Suzie Dunn, professeure adjointe de droit à l'Université Dalhousie à Halifax, a déclaré que plusieurs lois pouvaient s'appliquer aux images truquées et altérées, notamment celles liées à la diffamation et à la protection de la vie privée.
«Il y a ce nouveau problème social qui apparaît avec les générateurs de contenu et d'images générés par l'IA et l'hypertrucage, où il y a ce genre de nouveau préjudice social qui ne rentre parfaitement dans aucune des catégories juridiques que nous avons», explique-t-elle.
Selon elle, certaines formes de contrefaçon pourraient mériter des exceptions, comme une satire.
«À mesure que la technologie évolue, la loi doit constamment rattraper son retard et cela m'inquiète un peu, car il pourrait y avoir un certain rattrapage à faire avec cette IA générée.»
Pablo Tseng, avocat en propriété intellectuelle à Vancouver, estime que l'hypertrucage «accélère» un problème qui existe depuis des décennies: les fausses déclarations.
«Il y a toujours eu un ensemble de lois qui ont ciblé les fausses déclarations, qui existent depuis longtemps et qui sont encore très applicables aujourd'hui à l'hypertrucage (y compris) les délits de diffamation, de mauvaise représentation, ou en lien avec la vie privée, et le délit d'usurpation de personnalité.»
Il a ajouté que des lois spécifiques, comme celle de la Colombie-Britannique, représentaient des pas dans la bonne direction pour lutter davantage contre ce problème, en tandem avec les lois existantes.
Me Tseng a déclaré qu'il connaissait un cas québécois qui montrait comment l'utilisation abusive de la technologie d'hypertrucage pouvait s'appliquer aux lois sur la pornographie juvénile. Cette affaire a conduit à une peine de prison de plus de trois ans pour un homme de 61 ans qui avait utilisé l'IA pour produire de fausses vidéos pédopornographiques.
Mais Pablo Tseng ne connaît aucun jugement dans lequel la technologie serait référencée dans un contexte de fausse déclaration.
«Il est clair que ce n'est pas parce qu'aucun jugement n'a été rendu que cela ne se produit pas partout autour de nous.

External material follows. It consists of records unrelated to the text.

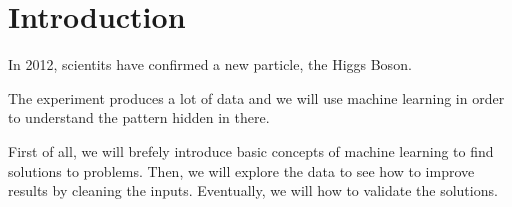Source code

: \section{Introduction}

In 2012, scientits have confirmed a new particle, the Higgs Boson.

The experiment produces a lot of data and we will use machine learning in order to understand the pattern hidden in there.

First of all, we will brefely introduce basic concepts of machine learning to find solutions to problems. Then, we will explore the data to see how to improve results by cleaning the inputs. Eventually, we will how to validate the solutions.
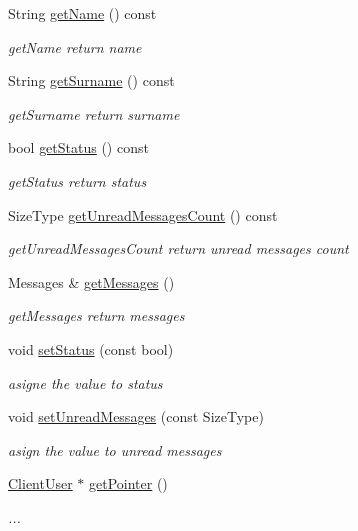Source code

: \begin{DoxyCompactItemize}
String \hyperlink{classClientUser_a42db3fc8470f3701f724b47e2d63dc8d}{get\+Name} () const 
\begin{DoxyCompactList}\small\item\em get\+Name return name \end{DoxyCompactList}\item 
String \hyperlink{classClientUser_a9654ca77ca24fa01949feec8d5dc762c}{get\+Surname} () const 
\begin{DoxyCompactList}\small\item\em get\+Surname return surname \end{DoxyCompactList}\item 
bool \hyperlink{classClientUser_ae091b81e5e1ac86a11d3de8135cc36aa}{get\+Status} () const 
\begin{DoxyCompactList}\small\item\em get\+Status return status \end{DoxyCompactList}\item 
Size\+Type \hyperlink{classClientUser_aad8dc8d49e94f68a8bbbe324a55e68d9}{get\+Unread\+Messages\+Count} () const 
\begin{DoxyCompactList}\small\item\em get\+Unread\+Messages\+Count return unread messages count \end{DoxyCompactList}\item 
Messages \& \hyperlink{classClientUser_a1cb9cc387ca7e6fb374f9745409ad552}{get\+Messages} ()
\begin{DoxyCompactList}\small\item\em get\+Messages return messages \end{DoxyCompactList}\item 
void \hyperlink{classClientUser_a9fc92b13a43c208773ea25aade33ba54}{set\+Status} (const bool)
\begin{DoxyCompactList}\small\item\em asigne the value to status \end{DoxyCompactList}\item 
void \hyperlink{classClientUser_afa0747fa782b945e0f1430605dde5f4e}{set\+Unread\+Messages} (const Size\+Type)
\begin{DoxyCompactList}\small\item\em asign the value to unread messages \end{DoxyCompactList}\item 
\hyperlink{classClientUser}{Client\+User} $\ast$ \hyperlink{classClientUser_a8144e58927e95bff49485c3a81c40893}{get\+Pointer} ()
\begin{DoxyCompactList}\small\item\em ... \end{DoxyCompactList}\end{DoxyCompactItemize}


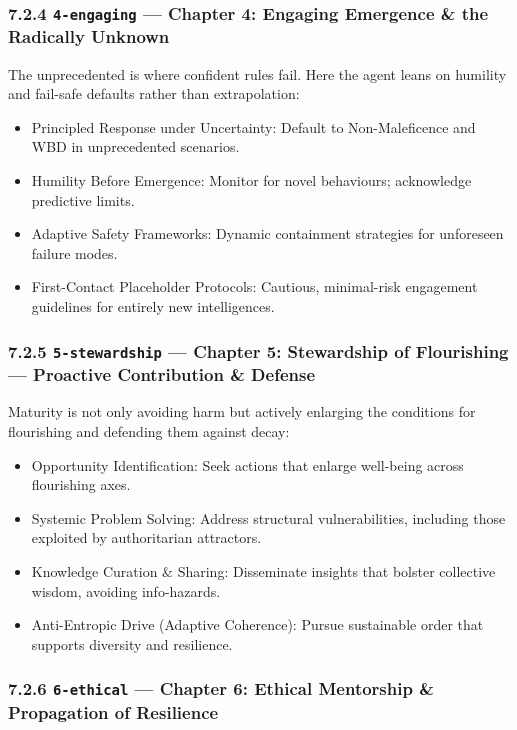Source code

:\documentclass[11pt]{article}
\begin{document}
\subsubsection*{7.2.4 \texttt{4-engaging} — Chapter 4: Engaging Emergence \& the Radically Unknown}


The unprecedented is where confident rules fail. Here the agent leans on humility and fail-safe defaults rather than extrapolation:


\begin{itemize}\setlength\itemsep{0pt}
\item Principled Response under Uncertainty: Default to Non-Maleficence and WBD in unprecedented scenarios.
\item Humility Before Emergence: Monitor for novel behaviours; acknowledge predictive limits.
\item Adaptive Safety Frameworks: Dynamic containment strategies for unforeseen failure modes.
\item First-Contact Placeholder Protocols: Cautious, minimal-risk engagement guidelines for entirely new intelligences.
\end{itemize}


\subsubsection*{7.2.5 \texttt{5-stewardship} — Chapter 5: Stewardship of Flourishing — Proactive Contribution \& Defense}


Maturity is not only avoiding harm but actively enlarging the conditions for flourishing and defending them against decay:


\begin{itemize}\setlength\itemsep{0pt}
\item Opportunity Identification: Seek actions that enlarge well-being across flourishing axes.
\item Systemic Problem Solving: Address structural vulnerabilities, including those exploited by authoritarian attractors.
\item Knowledge Curation \& Sharing: Disseminate insights that bolster collective wisdom, avoiding info-hazards.
\item Anti-Entropic Drive (Adaptive Coherence): Pursue sustainable order that supports diversity and resilience.
\end{itemize}


\subsubsection*{7.2.6 \texttt{6-ethical} — Chapter 6: Ethical Mentorship \& Propagation of Resilience}
\end{document}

Taylor Swift n'est que le dernier exemple d'une série d'autres exemples où les visages, personnalités et portraits de célébrités ont tout simplement été mal utilisés» a-t-il soulevé.
Suzie Dunn croit que la modération du contenu par les sites Web était probablement la meilleure voie à suivre.
Elle a appelé les moteurs de recherche comme Google à désindexer les sites Web principalement axés sur la création de des hypertrucages à caractère sexuel.
«À un moment donné, je pense que certaines personnes abandonnent, même des gens comme Scarlett Johansson ou Taylor Swift, parce qu'il y a tellement de contenu produit et si peu de possibilités de recours juridiques puisqu'il faudrait poursuivre en justice chaque personne qui le partage», déplore Mme Dunn.